Easier said than done... anyway, how does this patch look?
It should also cure a possible and not entirely unlikely use
after free of the task_struct in sched_migrate_task on NUMA
AFAIKS.
Patch is on top of a few other changes so might not apply, just
for review. I'll release a new rollup with this included soon.
>
>
>>
>> 2) Please change those #defines into an enum for idle (patch follows,
>> untested but trivial)
>>
>
> Thanks, I'll take the patch.
done
>
>>
>> 3) conditional locking in load_balance is v. bad idea.
>>
>
> Yeah... I'm thinking about this. I don't think it should be too hard
> to break out the shared portion.
done
>
>
>>
>> 4) load_balance returns "(!failed && !balanced)", but callers stop
>> calling it when it returns true. Why not simply return "balanced",
>> or at least "balanced && !failed"?
>>
>>
>
> No, the idle balancer stops calling it when it returns true, the periodic
> balancer sets idle to 0 when it returns true.
>
> !balanced && !failed means it has moved a task.
>
> I'll either comment that, or return it in a more direct way.
>
done
[-- Attachment #2: sched-migrate-affinity-race.patch --]
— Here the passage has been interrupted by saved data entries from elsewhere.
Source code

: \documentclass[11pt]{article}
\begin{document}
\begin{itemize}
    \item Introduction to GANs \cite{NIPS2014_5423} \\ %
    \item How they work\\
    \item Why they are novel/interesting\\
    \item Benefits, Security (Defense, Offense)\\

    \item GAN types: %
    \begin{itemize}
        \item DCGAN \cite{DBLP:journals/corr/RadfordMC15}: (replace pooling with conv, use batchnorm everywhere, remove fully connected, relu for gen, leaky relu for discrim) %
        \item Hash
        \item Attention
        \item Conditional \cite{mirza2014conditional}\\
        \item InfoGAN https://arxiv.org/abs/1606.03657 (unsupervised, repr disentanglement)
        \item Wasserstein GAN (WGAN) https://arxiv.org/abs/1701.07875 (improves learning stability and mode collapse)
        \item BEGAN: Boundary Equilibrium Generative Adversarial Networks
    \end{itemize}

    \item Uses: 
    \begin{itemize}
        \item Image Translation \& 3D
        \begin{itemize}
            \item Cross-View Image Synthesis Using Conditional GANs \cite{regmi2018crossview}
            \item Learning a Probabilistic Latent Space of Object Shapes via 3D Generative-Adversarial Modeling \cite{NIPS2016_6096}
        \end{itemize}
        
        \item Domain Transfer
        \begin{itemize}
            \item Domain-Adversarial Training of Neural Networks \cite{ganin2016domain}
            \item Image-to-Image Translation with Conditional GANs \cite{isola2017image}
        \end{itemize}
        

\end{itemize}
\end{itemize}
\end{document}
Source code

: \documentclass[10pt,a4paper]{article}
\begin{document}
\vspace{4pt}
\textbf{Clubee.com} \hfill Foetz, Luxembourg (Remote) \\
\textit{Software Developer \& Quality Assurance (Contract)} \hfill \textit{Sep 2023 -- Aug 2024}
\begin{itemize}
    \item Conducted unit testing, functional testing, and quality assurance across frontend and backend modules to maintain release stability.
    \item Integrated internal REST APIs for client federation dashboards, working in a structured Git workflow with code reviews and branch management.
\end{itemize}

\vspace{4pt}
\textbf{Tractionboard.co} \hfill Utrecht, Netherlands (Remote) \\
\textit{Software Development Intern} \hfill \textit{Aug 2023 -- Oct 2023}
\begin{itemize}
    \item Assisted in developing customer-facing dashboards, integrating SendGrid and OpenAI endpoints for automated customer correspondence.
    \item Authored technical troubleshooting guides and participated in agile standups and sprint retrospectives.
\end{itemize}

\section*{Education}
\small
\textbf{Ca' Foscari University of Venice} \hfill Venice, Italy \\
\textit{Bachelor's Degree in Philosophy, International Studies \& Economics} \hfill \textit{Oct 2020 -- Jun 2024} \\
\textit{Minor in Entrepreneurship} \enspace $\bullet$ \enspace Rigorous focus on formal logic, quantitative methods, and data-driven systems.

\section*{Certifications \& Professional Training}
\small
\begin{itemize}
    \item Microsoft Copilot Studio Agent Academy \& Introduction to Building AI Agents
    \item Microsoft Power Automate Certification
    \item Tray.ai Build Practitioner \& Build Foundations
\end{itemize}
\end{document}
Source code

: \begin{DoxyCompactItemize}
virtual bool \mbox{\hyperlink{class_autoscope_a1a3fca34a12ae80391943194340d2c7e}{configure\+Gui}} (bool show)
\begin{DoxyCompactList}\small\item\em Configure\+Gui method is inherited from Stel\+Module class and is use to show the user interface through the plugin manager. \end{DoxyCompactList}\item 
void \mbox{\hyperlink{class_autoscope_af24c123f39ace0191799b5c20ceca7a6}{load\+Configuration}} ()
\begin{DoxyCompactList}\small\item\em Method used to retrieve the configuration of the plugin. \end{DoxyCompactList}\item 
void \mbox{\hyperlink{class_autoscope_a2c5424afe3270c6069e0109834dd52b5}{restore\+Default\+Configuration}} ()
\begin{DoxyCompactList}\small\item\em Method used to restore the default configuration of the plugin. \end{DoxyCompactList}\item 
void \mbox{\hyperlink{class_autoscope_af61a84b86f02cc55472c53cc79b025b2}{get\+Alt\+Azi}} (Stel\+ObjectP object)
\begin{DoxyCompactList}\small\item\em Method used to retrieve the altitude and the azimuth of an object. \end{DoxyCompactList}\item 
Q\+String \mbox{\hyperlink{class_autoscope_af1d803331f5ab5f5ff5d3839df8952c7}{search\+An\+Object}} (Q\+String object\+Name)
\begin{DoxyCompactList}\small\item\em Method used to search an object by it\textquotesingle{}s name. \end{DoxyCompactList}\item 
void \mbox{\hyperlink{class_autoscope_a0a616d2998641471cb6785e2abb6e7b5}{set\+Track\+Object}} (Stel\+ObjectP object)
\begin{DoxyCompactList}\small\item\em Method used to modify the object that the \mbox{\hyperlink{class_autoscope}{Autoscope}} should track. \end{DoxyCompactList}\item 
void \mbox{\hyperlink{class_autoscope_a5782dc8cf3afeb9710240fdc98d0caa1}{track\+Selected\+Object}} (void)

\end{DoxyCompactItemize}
[-- Type: text/plain, Size: 4423 bytes --]
Prevents a race where sys_sched_setaffinity can race with sched_migrate_task
and cause sched_migrate_task to restore an invalid cpu mask.
linux-2.6-npiggin/kernel/sched.c | 89 +++++++++++++++++++++++++++++----------
1 files changed, 68 insertions(+), 21 deletions(-)
diff -puN kernel/sched.c~sched-migrate-affinity-race kernel/sched.c
--- linux-2.6/kernel/sched.c~sched-migrate-affinity-race 2003-12-19 14:45:58.000000000 +1100
+++ linux-2.6-npiggin/kernel/sched.c 2003-12-19 15:19:30.000000000 +1100
@@ -947,6 +947,9 @@ static inline void double_rq_unlock(runq
}
#ifdef CONFIG_NUMA
+
+static inline int __set_cpus_allowed(task_t *p, cpumask_t new_mask, unsigned long *flags);
+
/*
* If dest_cpu is allowed for this process, migrate the task to it.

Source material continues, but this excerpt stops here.